Julie Burchill’s history of celebdom left us cold.
What was good about it?
• Just three of the observations on “celebs”:
Paul Morley: “It’s one of the few things where we feel we have power. We can give them a good kicking, we can slag them off and be really rude to them without any real consequences coming back.” (Accompanied by photos of Daniella Westbrook and Anthea Turner)
Mark Frith: “We don’t know our neighbours anymore. This is a thing that can bond people and bring them together.”
Clive James: “Can an economy run when it’s producing nothing but fame and consuming it? It looks like it can because other people in the world will make all the things we need.”
• Tara Palmer-Tomkinson scored a few points with us for admitting she’s a “well-connected nobody” and “I was very much a created thing. Being a 22-year-old girl, I loved it” and “It’s probably quite a good experience to see a picture of me with fake tan running down my neck.”
• The hilarious clip of Blue’s Lee Ryan being interrogated about his charitable works. “I wanna do a lot for third world countries, cruelty to animals and stuff like that, like nuclear testing – all that sort of stuff.”
What was bad about it?
• An insight into the story of Heat magazine’s success would have been enjoyable and fresh; Julie’s trawl through the history of adoration was as exciting as another picture of a soap star’s sweat stain.

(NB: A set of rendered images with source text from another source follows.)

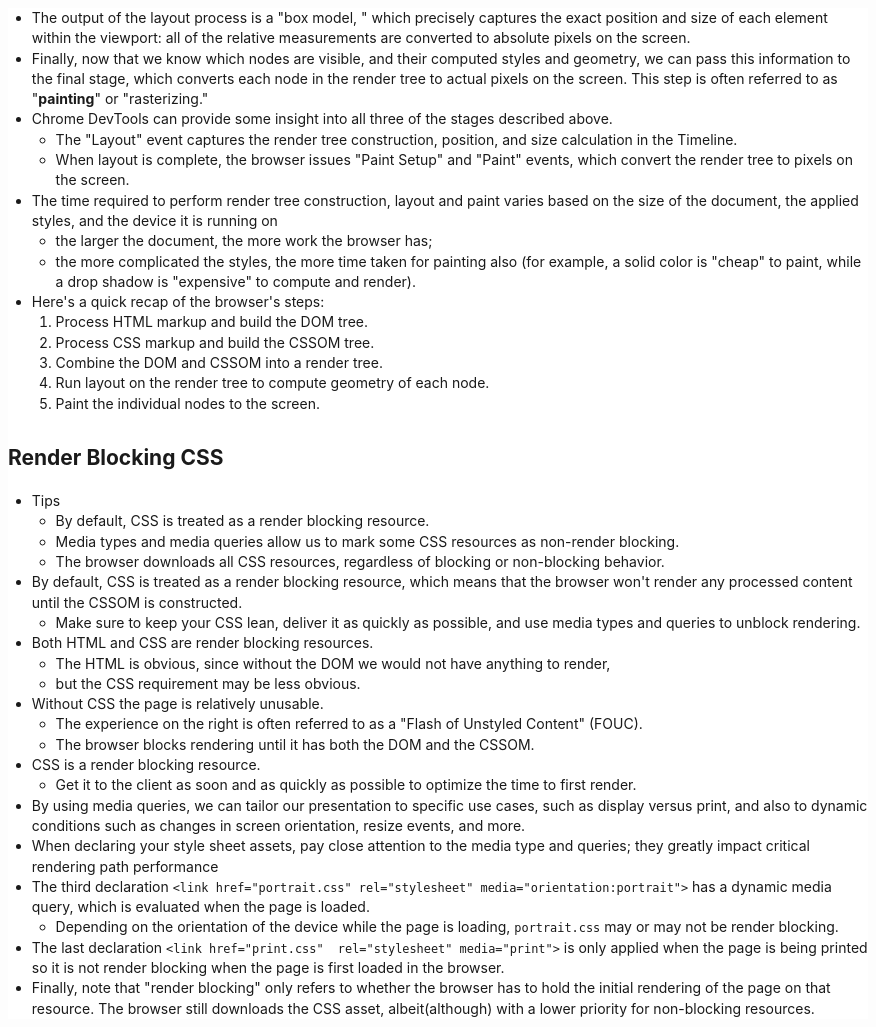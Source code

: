   - The output of the layout process is a "box model, " which precisely captures the exact position and size of each element within the viewport: all of the relative measurements are converted to absolute pixels on the screen.
- Finally, now that we know which nodes are visible, and their computed styles and geometry, we can pass this information to the final stage, which converts each node in the render tree to actual pixels on the screen. This step is often referred to as "**painting**" or "rasterizing."
- Chrome DevTools can provide some insight into all three of the stages described above.
  - The "Layout" event captures the render tree construction, position, and size calculation in the Timeline.
  - When layout is complete, the browser issues "Paint Setup" and "Paint" events, which convert the render tree to pixels on the screen.
- The time required to perform render tree construction, layout and paint varies based on the size of the document, the applied styles, and the device it is running on
  - the larger the document, the more work the browser has; 
  - the more complicated the styles, the more time taken for painting also (for example, a solid color is "cheap" to paint, while a drop shadow is "expensive" to compute and render).
- Here's a quick recap of the browser's steps:
  1. Process HTML markup and build the DOM tree.
  2. Process CSS markup and build the CSSOM tree.
  3. Combine the DOM and CSSOM into a render tree.
  4. Run layout on the render tree to compute geometry of each node.
  5. Paint the individual nodes to the screen.

## Render Blocking CSS

- Tips
  - By default, CSS is treated as a render blocking resource.
  - Media types and media queries allow us to mark some CSS resources as non-render blocking.
  - The browser downloads all CSS resources, regardless of blocking or non-blocking behavior.
- By default, CSS is treated as a render blocking resource, which means that the browser won't render any processed content until the CSSOM is constructed. 
  - Make sure to keep your CSS lean, deliver it as quickly as possible, and use media types and queries to unblock rendering.
- Both HTML and CSS are render blocking resources. 
  - The HTML is obvious, since without the DOM we would not have anything to render, 
  - but the CSS requirement may be less obvious. 
- Without CSS the page is relatively unusable. 
  - The experience on the right is often referred to as a "Flash of Unstyled Content" (FOUC).
  -  The browser blocks rendering until it has both the DOM and the CSSOM.
- CSS is a render blocking resource. 
  - Get it to the client as soon and as quickly as possible to optimize the time to first render.
- By using media queries, we can tailor our presentation to specific use cases, such as display versus print, and also to dynamic conditions such as changes in screen orientation, resize events, and more. 
- When declaring your style sheet assets, pay close attention to the media type and queries; they greatly impact critical rendering path performance
- The third declaration `<link href="portrait.css" rel="stylesheet" media="orientation:portrait">` has a dynamic media query, which is evaluated when the page is loaded. 
  - Depending on the orientation of the device while the page is loading, `portrait.css` may or may not be render blocking.
- The last declaration `<link href="print.css"  rel="stylesheet" media="print">` is only applied when the page is being printed so it is not render blocking when the page is first loaded in the browser.
- Finally, note that "render blocking" only refers to whether the browser has to hold the initial rendering of the page on that resource. The browser still downloads the CSS asset, albeit(although) with a lower priority for non-blocking resources.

• Julie’s arguments and descriptions were pseudo-intellectual or just dim eg Celebrity is “a tempestuous marriage of people and technology feeding off each other in a mutually beneficial frenzy”; her claim that film premieres are the modern day hangings
• “Entertainment journalist” Ashley Pearson, a horribly shrill American who popped up every few minutes, spouting nothing of interest. She’s shot into our Top 10 People We’d Love To Slap list.